New Competition Launched to Ensure Children who are Deaf Achieve Literacy
Europe, Misc., News, November 21 2017
BUDAPEST: All Children Reading: A Grand Challenge for Development (ACR GCD) has announced the launch of Sign On For Literacy, a new global competition to invest in innovations that increase access to local sign languages and advance language
and literacy outcomes for deaf children. The competition was announced at the third International Conference of the World Federation of the Deaf during a session streamed live on Facebook.
“The civil rights struggle of our time is delivering an education to all – and not just some – children,” said Gordon Brown, United Nations Special Envoy for Global Education and Chair of the International Commission on Financing Global Education Opportunity. “By spurring innovation that provides children who are deaf access to sign language and literacy, Sign On For Literacy is helping us move closer to a world where all children can participate, learn and gain the skills they need to thrive.”
The competition seeks technology-based innovations to increase access to sign languages and literacy interventions for deaf children in low-resource contexts. These innovations will assist parents, educators, communities, and governments in enhancing early childhood development outcomes, improving access to local sign languages, and increasing literacy outcomes of deaf children. The Sign On For Literacy competition is led by ACR GCD in collaboration with the World Federation of the Deaf, the Nyle DiMarco Foundation and Deaf Child Worldwide.
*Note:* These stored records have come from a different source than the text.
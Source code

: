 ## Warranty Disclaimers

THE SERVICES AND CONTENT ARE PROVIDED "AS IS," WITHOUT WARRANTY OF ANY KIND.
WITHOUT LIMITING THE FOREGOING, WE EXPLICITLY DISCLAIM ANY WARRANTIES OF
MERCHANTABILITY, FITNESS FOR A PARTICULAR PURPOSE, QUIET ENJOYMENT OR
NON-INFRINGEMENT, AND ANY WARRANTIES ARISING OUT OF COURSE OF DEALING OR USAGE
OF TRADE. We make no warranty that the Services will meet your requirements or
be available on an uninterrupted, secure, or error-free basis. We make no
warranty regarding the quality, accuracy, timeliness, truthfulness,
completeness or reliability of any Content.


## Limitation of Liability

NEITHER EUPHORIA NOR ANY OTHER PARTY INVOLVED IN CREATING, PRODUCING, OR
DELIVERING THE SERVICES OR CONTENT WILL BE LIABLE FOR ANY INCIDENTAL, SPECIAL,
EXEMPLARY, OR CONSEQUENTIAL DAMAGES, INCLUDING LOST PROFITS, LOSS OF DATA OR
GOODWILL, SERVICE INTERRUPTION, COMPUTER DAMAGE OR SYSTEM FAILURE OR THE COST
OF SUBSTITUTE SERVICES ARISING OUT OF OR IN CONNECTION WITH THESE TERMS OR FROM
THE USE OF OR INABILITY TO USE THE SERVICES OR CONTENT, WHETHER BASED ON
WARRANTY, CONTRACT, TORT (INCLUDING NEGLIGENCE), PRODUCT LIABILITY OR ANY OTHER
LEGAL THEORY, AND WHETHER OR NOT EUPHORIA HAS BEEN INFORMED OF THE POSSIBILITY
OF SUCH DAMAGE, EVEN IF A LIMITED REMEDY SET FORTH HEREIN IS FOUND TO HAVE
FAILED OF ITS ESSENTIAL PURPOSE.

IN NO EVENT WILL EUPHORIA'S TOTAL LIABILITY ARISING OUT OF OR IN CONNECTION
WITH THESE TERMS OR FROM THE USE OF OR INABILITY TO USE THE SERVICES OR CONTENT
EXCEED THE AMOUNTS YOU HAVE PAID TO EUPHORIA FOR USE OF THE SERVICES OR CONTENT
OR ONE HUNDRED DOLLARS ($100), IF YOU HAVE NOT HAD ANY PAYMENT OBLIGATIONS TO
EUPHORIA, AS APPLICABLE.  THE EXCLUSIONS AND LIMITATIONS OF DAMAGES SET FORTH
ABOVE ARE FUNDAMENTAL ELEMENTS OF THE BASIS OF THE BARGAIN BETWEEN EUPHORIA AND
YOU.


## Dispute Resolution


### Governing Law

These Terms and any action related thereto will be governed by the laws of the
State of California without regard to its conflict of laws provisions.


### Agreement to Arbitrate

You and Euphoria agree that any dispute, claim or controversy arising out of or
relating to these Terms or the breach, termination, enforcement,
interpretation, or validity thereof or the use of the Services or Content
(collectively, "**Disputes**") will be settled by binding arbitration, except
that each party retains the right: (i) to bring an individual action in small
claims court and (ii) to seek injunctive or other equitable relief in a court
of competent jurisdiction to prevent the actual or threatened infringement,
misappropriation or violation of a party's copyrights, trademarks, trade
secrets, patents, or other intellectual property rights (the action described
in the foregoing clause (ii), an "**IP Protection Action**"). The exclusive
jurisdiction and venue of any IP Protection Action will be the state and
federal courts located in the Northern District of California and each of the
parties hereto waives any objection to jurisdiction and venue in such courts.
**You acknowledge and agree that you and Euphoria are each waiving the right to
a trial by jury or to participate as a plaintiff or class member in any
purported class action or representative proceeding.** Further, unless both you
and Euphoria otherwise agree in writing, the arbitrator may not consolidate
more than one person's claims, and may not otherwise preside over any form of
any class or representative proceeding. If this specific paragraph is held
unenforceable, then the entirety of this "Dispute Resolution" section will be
Of the estimated 32 million children around the world who are deaf, hard of hearing and deaf-blind (DHHDB), 80 percent do not have access to education, and only two percent receive instruction in sign language. This is particularly true in areas of the world with few resources, profoundly affecting children who already face tremendous barriers to economic and social advancement opportunities. Without early access to language, children fail to develop social and cognitive skills at the same rate as their peers, hindering their ability to learn to read and write and isolating them from society over the course of their lives.
“Throughout my life, I have been lucky to have the support of a family and school system that fully
embraced sign language,” shared actress Millicent Simmonds, who recently made her acting debut in the critically-acclaimed film, Wonderstruck, and who is lending her support to the competition. “Because of that, I have benefited from the same opportunities as other children. But in many places, children who are deaf do not have access to their local sign language, causing them to fall behind during the critical learning period before age five. As a result, these children miss the opportunity to interact with family and friends, benefit from an education or even find a job. I am excited to be part of this important global initiative and to encourage the Deaf Community and all others to submit their innovative solutions to the Sign On For Literacy competition.”
Sign On For Literacy is accepting applications through February 16, 2018 from innovators interested in participating in the competition. Competition criteria can be found on the ACR GCD website. Following review, those selected to advance will be awarded seed funding to develop and pilot their innovation.